The Hendon Mob

The Hendon Mob (left to right), Barny Boatman, Joe Beevers, Ross Boatman and Ram Vaswani.The Hendon Mob (left to right), Barny Boatman, Joe Beevers, Ross Boatman and Ram Vaswani.

The way it began for that poker-marketing juggernaut known as “The Hendon Mob.”

They were not doing anything more than looking for agood game, these four young English men who had traveled together enjoying the good life, projecting a group persona that attracted notice.

Barny Boatman, Joe Beevers, Ram Vaswani and Ross Boatman . . . The Hendon Mob.

Who could have imagined anything close to the life they’ve lived. So where did the name come from?

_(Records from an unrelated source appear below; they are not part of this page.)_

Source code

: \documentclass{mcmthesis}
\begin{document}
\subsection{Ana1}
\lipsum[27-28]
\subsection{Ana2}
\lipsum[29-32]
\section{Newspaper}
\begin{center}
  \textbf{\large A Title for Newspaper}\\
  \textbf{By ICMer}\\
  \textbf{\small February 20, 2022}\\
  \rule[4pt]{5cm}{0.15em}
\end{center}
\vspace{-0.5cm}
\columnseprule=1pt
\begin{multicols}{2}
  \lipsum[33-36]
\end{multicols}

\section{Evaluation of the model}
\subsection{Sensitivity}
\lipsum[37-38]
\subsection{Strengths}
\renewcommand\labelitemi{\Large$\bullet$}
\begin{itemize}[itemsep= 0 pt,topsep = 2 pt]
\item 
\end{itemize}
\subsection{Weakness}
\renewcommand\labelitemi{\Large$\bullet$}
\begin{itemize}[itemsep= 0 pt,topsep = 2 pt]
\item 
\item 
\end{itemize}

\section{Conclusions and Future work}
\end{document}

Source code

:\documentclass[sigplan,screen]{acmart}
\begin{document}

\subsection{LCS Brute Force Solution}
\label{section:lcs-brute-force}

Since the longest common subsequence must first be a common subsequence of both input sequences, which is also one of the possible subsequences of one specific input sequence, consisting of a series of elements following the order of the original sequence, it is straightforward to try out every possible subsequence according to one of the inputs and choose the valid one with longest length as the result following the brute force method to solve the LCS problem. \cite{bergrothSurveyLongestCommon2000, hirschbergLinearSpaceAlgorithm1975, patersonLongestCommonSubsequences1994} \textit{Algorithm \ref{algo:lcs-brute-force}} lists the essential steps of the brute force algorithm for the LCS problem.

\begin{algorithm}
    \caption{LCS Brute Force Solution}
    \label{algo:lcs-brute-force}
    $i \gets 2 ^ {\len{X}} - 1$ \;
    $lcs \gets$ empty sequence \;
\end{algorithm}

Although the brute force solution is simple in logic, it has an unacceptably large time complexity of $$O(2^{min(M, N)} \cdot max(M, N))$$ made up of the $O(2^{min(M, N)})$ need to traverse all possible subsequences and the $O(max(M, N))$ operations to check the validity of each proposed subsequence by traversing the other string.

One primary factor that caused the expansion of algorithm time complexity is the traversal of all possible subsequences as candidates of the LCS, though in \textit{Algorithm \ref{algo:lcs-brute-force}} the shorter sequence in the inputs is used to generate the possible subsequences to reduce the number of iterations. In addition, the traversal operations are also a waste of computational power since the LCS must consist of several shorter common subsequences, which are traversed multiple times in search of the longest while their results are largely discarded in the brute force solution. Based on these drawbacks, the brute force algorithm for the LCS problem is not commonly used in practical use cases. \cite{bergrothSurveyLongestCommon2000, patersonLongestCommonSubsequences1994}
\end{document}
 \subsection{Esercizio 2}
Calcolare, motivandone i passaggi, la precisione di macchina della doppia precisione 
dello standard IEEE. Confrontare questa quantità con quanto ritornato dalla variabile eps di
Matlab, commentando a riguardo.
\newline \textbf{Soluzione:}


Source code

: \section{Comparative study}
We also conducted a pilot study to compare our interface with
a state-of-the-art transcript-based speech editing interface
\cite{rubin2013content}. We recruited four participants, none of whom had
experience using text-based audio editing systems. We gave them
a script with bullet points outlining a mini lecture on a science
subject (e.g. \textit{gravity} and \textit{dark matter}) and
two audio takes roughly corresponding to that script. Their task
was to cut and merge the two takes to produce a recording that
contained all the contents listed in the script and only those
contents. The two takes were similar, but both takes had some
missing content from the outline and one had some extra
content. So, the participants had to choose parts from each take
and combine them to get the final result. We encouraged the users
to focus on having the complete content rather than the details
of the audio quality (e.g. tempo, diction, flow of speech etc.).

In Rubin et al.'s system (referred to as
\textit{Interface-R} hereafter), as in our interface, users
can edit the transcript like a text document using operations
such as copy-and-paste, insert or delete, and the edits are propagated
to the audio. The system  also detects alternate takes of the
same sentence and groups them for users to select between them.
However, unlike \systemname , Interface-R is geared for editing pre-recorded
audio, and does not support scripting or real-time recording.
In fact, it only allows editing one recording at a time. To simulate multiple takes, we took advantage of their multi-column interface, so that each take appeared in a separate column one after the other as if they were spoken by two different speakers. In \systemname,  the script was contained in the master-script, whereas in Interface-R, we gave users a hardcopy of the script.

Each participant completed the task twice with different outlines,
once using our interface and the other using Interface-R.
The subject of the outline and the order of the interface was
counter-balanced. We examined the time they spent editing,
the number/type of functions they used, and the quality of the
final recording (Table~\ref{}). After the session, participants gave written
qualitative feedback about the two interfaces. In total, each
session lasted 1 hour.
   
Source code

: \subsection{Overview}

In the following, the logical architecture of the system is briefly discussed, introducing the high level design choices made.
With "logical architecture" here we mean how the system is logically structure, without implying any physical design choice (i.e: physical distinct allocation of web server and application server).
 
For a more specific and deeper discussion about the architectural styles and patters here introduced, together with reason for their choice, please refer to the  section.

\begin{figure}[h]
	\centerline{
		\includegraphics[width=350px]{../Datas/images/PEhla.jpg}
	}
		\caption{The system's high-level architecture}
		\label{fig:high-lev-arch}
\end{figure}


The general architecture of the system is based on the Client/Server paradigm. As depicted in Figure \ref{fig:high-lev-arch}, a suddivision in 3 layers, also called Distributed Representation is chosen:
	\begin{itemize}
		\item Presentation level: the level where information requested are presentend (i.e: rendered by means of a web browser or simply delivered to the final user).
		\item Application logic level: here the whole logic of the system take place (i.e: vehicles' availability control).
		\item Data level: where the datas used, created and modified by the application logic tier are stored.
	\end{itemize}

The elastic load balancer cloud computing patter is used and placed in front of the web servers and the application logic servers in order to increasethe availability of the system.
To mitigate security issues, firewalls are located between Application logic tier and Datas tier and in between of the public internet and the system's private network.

“The four of us used to play in a private game in England,” Beevers says. “I’m actually the only one that comes from Hendon. The other three are from North London, which is nearby. The four of us used to travel a lot to play. This was way before TV, way before online poker and we’d walk into a room and people used to shout across the room,” Here comes the Hendon mob. We were actually given the name by the poker community.”

They were formally christened, so to speak, as the result of a London Evening Standard feature in September 2000.

The full-page story with a group shot of the four of them was headlined simply: “The Hendon Mob.”

As though they were a new slightly bratty rock group brimming with attitude, the story itself discussing the swath they had cut through competition during a poker tournament on the Isle of Man.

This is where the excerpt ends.